→ **Activity**
Return, from the listing below, every line that includes "master".

→ **Entries shown**

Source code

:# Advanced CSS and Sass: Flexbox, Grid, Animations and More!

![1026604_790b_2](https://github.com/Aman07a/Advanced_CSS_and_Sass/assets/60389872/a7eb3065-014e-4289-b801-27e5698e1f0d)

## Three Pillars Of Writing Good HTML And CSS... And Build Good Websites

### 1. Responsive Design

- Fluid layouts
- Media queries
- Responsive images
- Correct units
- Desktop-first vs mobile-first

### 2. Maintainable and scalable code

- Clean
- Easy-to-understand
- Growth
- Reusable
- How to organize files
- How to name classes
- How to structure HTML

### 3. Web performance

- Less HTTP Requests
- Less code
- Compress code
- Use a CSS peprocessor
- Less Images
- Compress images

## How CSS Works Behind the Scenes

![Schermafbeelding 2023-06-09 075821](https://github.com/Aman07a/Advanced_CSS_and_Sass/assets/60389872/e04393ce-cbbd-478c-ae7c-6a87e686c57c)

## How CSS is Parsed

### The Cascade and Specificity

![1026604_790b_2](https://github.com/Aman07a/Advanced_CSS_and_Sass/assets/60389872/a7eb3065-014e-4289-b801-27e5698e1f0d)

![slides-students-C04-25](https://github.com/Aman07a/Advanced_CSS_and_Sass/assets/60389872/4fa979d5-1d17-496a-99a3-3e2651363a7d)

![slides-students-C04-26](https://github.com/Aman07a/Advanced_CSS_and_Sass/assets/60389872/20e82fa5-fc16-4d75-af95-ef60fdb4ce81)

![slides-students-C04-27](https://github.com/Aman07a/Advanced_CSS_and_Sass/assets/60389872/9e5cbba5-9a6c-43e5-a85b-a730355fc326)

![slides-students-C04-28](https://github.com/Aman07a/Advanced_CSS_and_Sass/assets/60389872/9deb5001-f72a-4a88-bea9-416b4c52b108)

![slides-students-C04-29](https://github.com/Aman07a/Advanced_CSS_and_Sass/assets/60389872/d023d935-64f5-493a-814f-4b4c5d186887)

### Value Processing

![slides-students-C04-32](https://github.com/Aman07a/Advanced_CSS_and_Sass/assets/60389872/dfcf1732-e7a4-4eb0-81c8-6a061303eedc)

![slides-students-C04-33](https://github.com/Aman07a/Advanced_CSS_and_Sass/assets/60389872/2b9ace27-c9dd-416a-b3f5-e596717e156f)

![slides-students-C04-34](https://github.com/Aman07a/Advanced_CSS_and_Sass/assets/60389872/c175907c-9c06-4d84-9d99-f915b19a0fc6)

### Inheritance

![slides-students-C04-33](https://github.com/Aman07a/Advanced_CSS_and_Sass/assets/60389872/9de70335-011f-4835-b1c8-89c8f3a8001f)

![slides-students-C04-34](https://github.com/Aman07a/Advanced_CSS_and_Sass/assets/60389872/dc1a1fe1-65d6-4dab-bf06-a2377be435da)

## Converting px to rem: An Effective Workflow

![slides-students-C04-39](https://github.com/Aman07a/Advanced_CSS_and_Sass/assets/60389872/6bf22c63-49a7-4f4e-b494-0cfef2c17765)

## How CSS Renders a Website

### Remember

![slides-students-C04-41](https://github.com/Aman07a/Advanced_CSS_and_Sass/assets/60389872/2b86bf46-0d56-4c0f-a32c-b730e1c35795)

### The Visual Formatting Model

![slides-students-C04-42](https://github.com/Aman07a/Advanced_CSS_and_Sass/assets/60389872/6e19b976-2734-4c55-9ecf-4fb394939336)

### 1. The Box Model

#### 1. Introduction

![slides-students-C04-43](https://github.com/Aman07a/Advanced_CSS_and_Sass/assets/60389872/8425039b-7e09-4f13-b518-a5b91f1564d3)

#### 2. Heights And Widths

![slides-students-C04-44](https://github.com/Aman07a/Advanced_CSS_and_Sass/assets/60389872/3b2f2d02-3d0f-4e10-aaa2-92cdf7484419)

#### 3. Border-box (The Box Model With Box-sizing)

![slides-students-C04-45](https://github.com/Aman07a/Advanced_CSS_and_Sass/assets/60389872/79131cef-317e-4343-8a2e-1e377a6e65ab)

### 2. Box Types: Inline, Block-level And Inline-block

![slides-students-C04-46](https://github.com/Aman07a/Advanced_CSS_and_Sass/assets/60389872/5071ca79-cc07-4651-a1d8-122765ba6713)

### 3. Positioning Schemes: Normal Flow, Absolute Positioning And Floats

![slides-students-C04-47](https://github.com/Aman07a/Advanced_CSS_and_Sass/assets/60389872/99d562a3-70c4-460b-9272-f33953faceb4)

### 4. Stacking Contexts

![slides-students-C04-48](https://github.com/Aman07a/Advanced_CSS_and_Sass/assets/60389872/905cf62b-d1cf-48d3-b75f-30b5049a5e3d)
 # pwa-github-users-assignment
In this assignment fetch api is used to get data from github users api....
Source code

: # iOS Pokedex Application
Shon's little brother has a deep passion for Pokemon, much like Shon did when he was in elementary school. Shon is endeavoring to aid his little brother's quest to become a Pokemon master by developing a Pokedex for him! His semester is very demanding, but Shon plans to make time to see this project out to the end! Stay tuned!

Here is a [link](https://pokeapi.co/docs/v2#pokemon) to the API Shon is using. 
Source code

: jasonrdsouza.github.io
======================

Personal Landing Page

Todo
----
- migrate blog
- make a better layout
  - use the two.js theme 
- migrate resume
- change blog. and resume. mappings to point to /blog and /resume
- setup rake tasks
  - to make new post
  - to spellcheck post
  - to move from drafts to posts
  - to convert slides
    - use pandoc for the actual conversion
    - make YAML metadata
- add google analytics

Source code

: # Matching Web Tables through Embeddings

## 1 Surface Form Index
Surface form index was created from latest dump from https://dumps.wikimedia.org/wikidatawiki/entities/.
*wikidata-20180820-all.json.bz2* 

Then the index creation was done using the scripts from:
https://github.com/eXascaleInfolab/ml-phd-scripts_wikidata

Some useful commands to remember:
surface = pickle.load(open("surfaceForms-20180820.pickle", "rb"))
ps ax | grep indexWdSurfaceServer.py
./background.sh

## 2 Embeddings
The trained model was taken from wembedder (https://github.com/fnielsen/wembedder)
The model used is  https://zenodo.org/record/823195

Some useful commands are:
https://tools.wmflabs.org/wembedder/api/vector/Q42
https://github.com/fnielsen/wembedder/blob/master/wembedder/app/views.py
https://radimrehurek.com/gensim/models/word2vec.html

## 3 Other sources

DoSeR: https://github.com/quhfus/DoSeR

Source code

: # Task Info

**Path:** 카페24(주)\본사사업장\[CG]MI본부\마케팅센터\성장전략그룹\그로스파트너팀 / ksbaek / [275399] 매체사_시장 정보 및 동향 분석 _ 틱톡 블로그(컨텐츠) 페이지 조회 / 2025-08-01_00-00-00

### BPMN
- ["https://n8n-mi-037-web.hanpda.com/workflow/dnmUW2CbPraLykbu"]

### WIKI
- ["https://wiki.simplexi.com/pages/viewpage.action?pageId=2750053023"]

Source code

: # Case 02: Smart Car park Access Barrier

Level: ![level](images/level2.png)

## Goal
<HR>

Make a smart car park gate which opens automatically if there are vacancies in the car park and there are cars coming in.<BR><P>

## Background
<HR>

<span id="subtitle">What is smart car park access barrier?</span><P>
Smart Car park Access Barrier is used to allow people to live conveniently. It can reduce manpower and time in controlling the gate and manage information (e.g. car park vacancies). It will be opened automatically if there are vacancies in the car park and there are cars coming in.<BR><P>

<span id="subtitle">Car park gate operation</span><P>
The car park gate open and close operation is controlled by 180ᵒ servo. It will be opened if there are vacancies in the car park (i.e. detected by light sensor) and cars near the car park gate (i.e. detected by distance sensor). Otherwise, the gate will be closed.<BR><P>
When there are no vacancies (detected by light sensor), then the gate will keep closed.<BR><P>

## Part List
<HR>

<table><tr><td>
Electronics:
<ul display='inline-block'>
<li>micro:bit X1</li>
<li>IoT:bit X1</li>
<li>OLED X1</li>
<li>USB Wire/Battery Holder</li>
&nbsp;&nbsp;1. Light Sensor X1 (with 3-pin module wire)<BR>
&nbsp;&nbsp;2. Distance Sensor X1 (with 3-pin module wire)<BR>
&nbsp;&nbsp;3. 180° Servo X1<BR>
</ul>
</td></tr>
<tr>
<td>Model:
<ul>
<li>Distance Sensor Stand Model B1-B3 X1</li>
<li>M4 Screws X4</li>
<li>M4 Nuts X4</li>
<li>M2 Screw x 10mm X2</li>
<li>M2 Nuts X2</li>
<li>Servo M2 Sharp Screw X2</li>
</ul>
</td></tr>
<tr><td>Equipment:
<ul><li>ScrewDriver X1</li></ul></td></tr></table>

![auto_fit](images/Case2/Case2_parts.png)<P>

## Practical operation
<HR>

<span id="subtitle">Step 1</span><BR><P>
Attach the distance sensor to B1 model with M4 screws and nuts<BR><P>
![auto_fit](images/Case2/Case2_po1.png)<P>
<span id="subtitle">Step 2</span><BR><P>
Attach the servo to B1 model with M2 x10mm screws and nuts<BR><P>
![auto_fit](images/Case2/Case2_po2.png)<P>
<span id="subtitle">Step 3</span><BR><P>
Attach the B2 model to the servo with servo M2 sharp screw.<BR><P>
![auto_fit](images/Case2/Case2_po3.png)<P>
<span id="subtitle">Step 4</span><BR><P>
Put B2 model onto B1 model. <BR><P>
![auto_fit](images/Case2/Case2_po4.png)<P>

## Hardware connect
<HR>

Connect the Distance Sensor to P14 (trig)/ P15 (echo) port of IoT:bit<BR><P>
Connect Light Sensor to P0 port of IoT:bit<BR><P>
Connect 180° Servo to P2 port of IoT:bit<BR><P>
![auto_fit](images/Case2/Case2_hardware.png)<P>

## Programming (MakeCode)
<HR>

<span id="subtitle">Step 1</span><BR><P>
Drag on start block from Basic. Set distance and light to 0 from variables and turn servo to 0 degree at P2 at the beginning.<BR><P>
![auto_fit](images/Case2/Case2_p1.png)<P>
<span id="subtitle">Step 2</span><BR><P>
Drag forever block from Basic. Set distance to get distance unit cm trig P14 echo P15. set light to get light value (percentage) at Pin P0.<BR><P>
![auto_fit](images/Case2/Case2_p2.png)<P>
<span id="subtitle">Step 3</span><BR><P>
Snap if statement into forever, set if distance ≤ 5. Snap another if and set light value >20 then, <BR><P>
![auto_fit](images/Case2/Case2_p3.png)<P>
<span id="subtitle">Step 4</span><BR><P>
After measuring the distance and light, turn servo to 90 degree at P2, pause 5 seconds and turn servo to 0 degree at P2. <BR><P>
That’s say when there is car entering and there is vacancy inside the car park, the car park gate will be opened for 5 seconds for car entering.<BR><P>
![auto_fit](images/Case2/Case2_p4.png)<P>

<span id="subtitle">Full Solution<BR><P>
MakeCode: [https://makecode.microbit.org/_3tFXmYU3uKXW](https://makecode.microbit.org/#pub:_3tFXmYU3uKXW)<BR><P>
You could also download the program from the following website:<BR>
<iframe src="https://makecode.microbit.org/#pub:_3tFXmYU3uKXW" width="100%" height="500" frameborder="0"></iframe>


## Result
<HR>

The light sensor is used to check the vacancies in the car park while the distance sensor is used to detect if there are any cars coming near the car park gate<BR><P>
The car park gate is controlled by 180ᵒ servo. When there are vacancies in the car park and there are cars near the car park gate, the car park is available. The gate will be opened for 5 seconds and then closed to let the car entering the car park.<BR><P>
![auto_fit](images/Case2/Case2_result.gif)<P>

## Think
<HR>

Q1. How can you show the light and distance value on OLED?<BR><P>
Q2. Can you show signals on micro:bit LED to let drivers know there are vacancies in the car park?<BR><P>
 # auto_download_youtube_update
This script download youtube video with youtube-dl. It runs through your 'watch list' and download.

→ **Exercise response**
Shon's little brother has a deep passion for Pokemon, much like Shon did when he was in elementary school. Shon is endeavoring to aid his little brother's quest to become a Pokemon master by developing a Pokedex for him! His semester is very demanding, but Shon plans to make time to see this project out to the end! Stay tuned!
https://github.com/fnielsen/wembedder/blob/master/wembedder/app/views.py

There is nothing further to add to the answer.